LISTED ENTRIES »
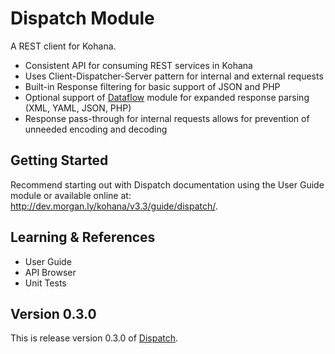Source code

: # Dispatch Module

A REST client for Kohana. 

- Consistent API for consuming REST services in Kohana
- Uses Client-Dispatcher-Server pattern for internal and external requests
- Built-in Response filtering for basic support of JSON and PHP
- Optional support of [Dataflow](https://github.com/morgan/kohana-dataflow) module for 
expanded response parsing (XML, YAML, JSON, PHP)
- Response pass-through for internal requests allows for prevention of unneeded encoding and decoding

## Getting Started

Recommend starting out with Dispatch documentation using the User Guide module or available 
online at: http://dev.morgan.ly/kohana/v3.3/guide/dispatch/.

## Learning & References

- User Guide
- API Browser
- Unit Tests

## Version 0.3.0

This is release version 0.3.0 of [Dispatch](https://github.com/morgan/kohana-dispatch).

EXERCISE AIM »
Reproduce each line in the listing above that mentions the string "morgan".

TASK ANSWER »
- Optional support of [Dataflow](https://github.com/morgan/kohana-dataflow) module for 
online at: http://dev.morgan.ly/kohana/v3.3/guide/dispatch/.
This is release version 0.3.0 of [Dispatch](https://github.com/morgan/kohana-dispatch).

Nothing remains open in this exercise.